Por qué me mareo cuando respiro profundamente

la foto 2En la mayoría de terapias que realizo, tanto individuales como en grupo, o en mis sesiones de Yoga Dinámico, introduzco y trabajo la respiración consciente. Siempre respiramos, no podemos dejar de hacerlo, pero muy pocas veces prestamos atención a aquello que pasa en nuestro cuerpo mientras inspiramos y espiramos.
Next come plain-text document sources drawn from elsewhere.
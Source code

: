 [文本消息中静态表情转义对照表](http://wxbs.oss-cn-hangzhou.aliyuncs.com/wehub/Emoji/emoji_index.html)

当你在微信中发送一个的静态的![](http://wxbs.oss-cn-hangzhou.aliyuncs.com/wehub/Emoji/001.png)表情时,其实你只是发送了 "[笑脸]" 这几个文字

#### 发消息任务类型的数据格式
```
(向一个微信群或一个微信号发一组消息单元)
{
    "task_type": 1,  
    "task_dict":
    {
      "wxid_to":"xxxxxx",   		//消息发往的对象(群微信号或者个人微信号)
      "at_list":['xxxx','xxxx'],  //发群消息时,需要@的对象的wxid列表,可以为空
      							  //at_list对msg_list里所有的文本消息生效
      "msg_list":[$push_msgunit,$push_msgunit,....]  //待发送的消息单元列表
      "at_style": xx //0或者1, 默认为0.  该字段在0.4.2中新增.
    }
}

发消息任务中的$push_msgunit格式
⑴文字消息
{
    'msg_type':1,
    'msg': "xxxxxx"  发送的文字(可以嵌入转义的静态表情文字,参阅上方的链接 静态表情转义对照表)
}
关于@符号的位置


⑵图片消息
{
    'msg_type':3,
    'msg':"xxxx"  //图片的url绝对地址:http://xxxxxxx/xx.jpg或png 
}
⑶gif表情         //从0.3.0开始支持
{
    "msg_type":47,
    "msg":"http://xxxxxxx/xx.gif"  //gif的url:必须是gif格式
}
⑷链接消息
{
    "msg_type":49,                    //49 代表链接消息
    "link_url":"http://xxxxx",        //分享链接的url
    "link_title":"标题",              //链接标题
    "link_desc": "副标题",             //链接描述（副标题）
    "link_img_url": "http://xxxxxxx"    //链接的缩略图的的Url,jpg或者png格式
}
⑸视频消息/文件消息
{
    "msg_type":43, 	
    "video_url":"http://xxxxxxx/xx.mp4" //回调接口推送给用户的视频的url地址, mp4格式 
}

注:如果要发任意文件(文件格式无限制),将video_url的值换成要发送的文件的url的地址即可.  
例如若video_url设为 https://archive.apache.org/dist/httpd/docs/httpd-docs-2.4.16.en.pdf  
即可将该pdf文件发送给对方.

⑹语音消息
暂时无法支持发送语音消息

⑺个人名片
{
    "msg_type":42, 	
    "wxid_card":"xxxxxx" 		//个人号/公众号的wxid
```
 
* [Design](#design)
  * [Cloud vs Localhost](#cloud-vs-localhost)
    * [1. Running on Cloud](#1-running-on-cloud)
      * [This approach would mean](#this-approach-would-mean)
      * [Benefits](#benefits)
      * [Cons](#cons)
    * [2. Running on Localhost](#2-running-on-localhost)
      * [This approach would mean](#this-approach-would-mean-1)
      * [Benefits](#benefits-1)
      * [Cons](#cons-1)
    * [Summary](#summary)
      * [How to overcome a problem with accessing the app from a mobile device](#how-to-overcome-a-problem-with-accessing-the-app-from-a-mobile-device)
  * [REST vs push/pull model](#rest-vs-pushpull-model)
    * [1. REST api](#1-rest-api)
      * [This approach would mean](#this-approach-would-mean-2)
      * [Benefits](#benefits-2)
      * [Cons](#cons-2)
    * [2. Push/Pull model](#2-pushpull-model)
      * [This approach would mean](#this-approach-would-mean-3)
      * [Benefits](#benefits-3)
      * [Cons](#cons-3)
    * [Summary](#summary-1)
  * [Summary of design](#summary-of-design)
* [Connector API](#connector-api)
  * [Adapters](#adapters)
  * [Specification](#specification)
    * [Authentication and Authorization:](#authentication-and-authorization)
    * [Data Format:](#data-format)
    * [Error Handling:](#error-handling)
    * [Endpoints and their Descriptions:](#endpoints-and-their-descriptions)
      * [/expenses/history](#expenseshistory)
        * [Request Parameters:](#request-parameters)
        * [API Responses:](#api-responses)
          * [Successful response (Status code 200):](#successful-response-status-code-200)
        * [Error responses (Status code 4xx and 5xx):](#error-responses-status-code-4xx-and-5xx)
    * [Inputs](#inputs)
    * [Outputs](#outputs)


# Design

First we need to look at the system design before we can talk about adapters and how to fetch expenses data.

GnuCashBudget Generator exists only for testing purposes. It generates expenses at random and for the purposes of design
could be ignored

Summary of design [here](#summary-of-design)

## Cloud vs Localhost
A mis pacientes y alumnos les digo: ‘hacemos respiraciones largas, conscientes y profundas`, mientras les voy guiando hacia dónde han de ir llevando el aire cada vez.

Siempre he pensado que esta práctica era muy enriquecedora, hasta que algunos me empezaron a comentar que después de respirar así notaban cierto mareo, como una sensación de ‘globo’, según describían su experiencia.
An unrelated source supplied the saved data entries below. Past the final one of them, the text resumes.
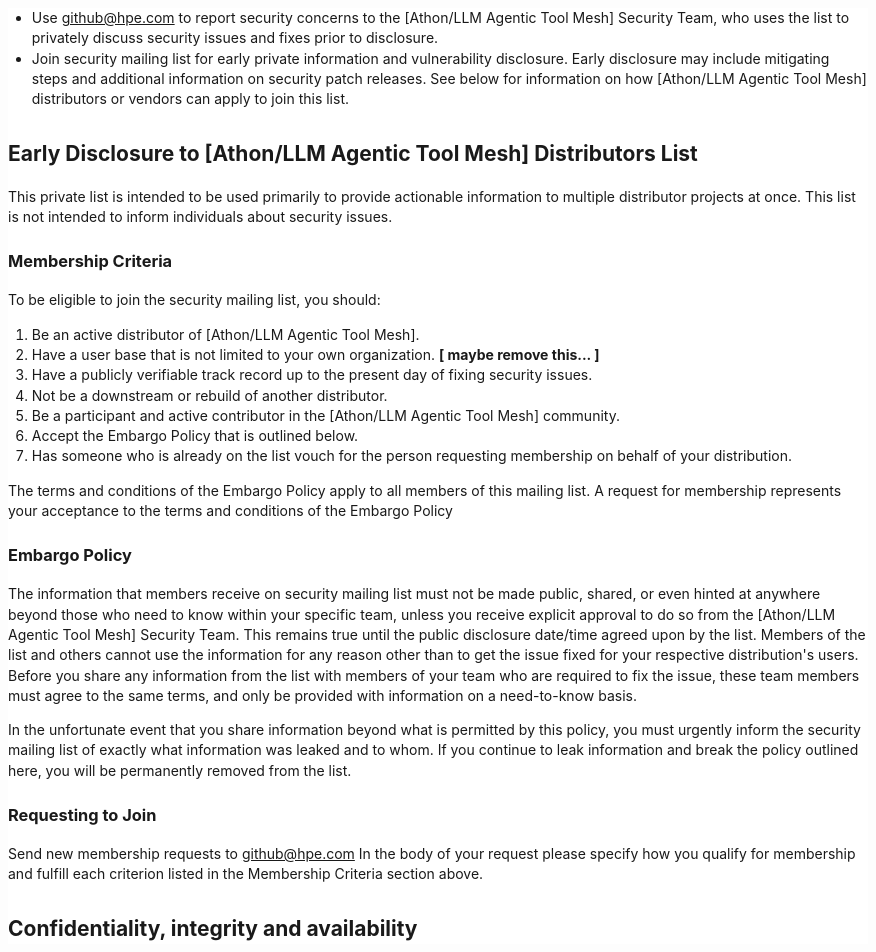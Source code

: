 * Use <github@hpe.com> to report security concerns to the [Athon/LLM Agentic Tool Mesh] Security Team, who uses the list to privately discuss security issues and fixes prior to disclosure.
* Join security mailing list for early private information and vulnerability disclosure. Early disclosure may include mitigating steps and additional information on security patch releases. See below for information on how [Athon/LLM Agentic Tool Mesh] distributors or vendors can apply to join this list.

## Early Disclosure to [Athon/LLM Agentic Tool Mesh] Distributors List

This private list is intended to be used primarily to provide actionable information to multiple distributor projects at once. This list is not intended to inform individuals about security issues.

### Membership Criteria

To be eligible to join the security mailing list, you should:

1. Be an active distributor of [Athon/LLM Agentic Tool Mesh].
2. Have a user base that is not limited to your own organization. **[ maybe remove this... ]**
3. Have a publicly verifiable track record up to the present day of fixing security issues.
4. Not be a downstream or rebuild of another distributor.
5. Be a participant and active contributor in the [Athon/LLM Agentic Tool Mesh] community.
6. Accept the Embargo Policy that is outlined below.
7. Has someone who is already on the list vouch for the person requesting membership on behalf of your distribution.

The terms and conditions of the Embargo Policy apply to all members of this mailing list. A request for membership represents your acceptance to the terms and conditions of the Embargo Policy

### Embargo Policy

The information that members receive on security mailing list must not be made public, shared, or even hinted at anywhere beyond those who need to know within your specific team, unless you receive explicit approval to do so from the [Athon/LLM Agentic Tool Mesh] Security Team. This remains true until the public disclosure date/time agreed upon by the list. Members of the list and others cannot use the information for any reason other than to get the issue fixed for your respective distribution's users.
Before you share any information from the list with members of your team who are required to fix the issue, these team members must agree to the same terms, and only be provided with information on a need-to-know basis.

In the unfortunate event that you share information beyond what is permitted by this policy, you must urgently inform the security mailing list of exactly what information was leaked and to whom. If you continue to leak information and break the policy outlined here, you will be permanently removed from the list.

### Requesting to Join

Send new membership requests to <github@hpe.com>
In the body of your request please specify how you qualify for membership and fulfill each criterion listed in the Membership Criteria section above.

## Confidentiality, integrity and availability
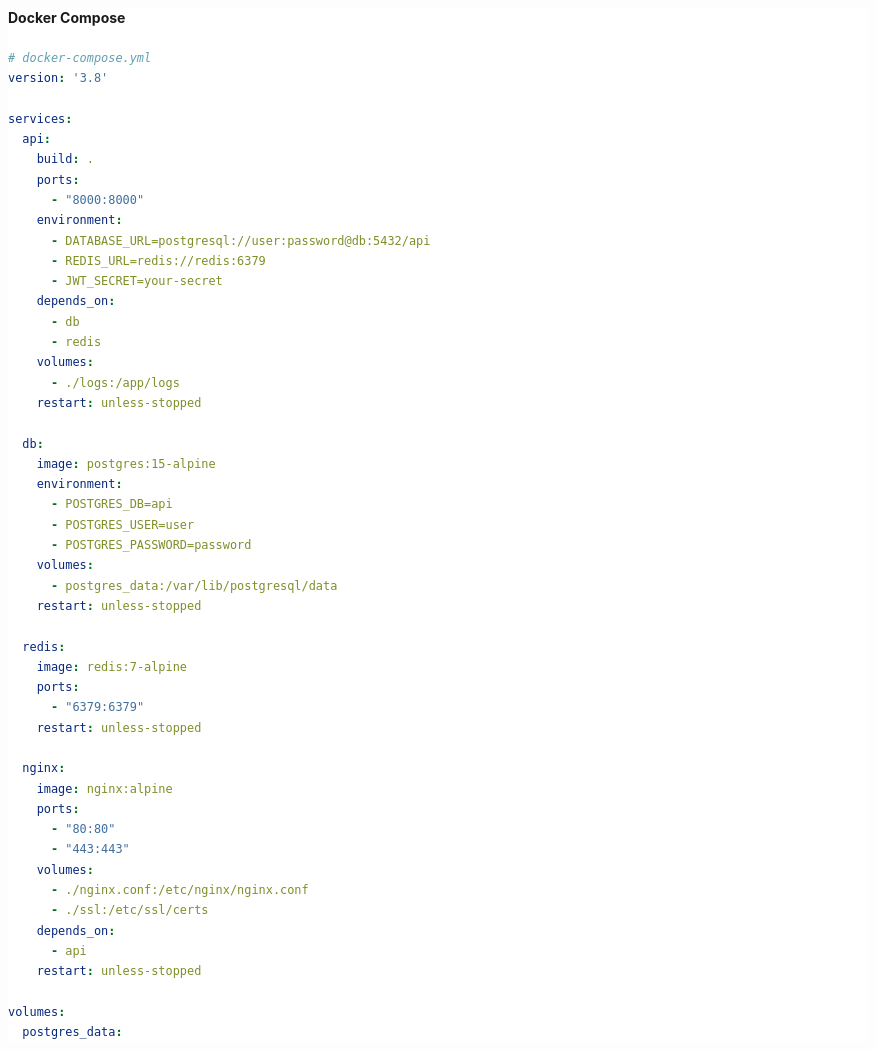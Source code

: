 #### Docker Compose
```yaml
# docker-compose.yml
version: '3.8'

services:
  api:
    build: .
    ports:
      - "8000:8000"
    environment:
      - DATABASE_URL=postgresql://user:password@db:5432/api
      - REDIS_URL=redis://redis:6379
      - JWT_SECRET=your-secret
    depends_on:
      - db
      - redis
    volumes:
      - ./logs:/app/logs
    restart: unless-stopped

  db:
    image: postgres:15-alpine
    environment:
      - POSTGRES_DB=api
      - POSTGRES_USER=user
      - POSTGRES_PASSWORD=password
    volumes:
      - postgres_data:/var/lib/postgresql/data
    restart: unless-stopped

  redis:
    image: redis:7-alpine
    ports:
      - "6379:6379"
    restart: unless-stopped

  nginx:
    image: nginx:alpine
    ports:
      - "80:80"
      - "443:443"
    volumes:
      - ./nginx.conf:/etc/nginx/nginx.conf
      - ./ssl:/etc/ssl/certs
    depends_on:
      - api
    restart: unless-stopped

volumes:
  postgres_data:
```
Aquí os dejo un enlace muy interesante, que explica con más detalle por qué podemos llegar a marearnos con la respiración profunda.

http://tecnicasderespiracion.com/respiracionprofunda/

A grandes rasgos, cuando inhalamos gran cantidad de oxígeno y especialmente, si no estamos acostumbrados a hacerlo, lo acumulamos en el sistema, de forma que el equilibrio entre oxígeno (O2)  y dióxido de carbono (CO2) se descompensa.

Si la concentración de CO2 en sangre es baja, los vasos sanguíneos no se dilatan lo suficiente, lo que dificulta la llegada del  O2  a las células.

Por esta razón,  la respiración consciente ha de ser lenta, sí, pero dedicando el mismo tiempo a la inspiración y a la espiración. Cuando los profesionales guiamos la respiración, esta guía es una referencia, ya que no todos tenemos la misma capacidad para inspirar y espirar con la misma amplitud. Y nunca hay que forzar nada: cuando hablamos, por ejemplo,  de ‘inspirar profundamente hacia la base de los pulmones’, nos referimos a sentir que el aire va en esa dirección, a constatar que el aire llega esa zona concreta, sin más. Se trata de fluir y de darnos cuenta de que lo estamos haciendo.

Afortunadamente, en esta profesión se aprende todos los días para poder seguir ofreciéndoos las prácticas más provechosas para vosotros.

Feliz Semana Santa, respirando y fluyendo.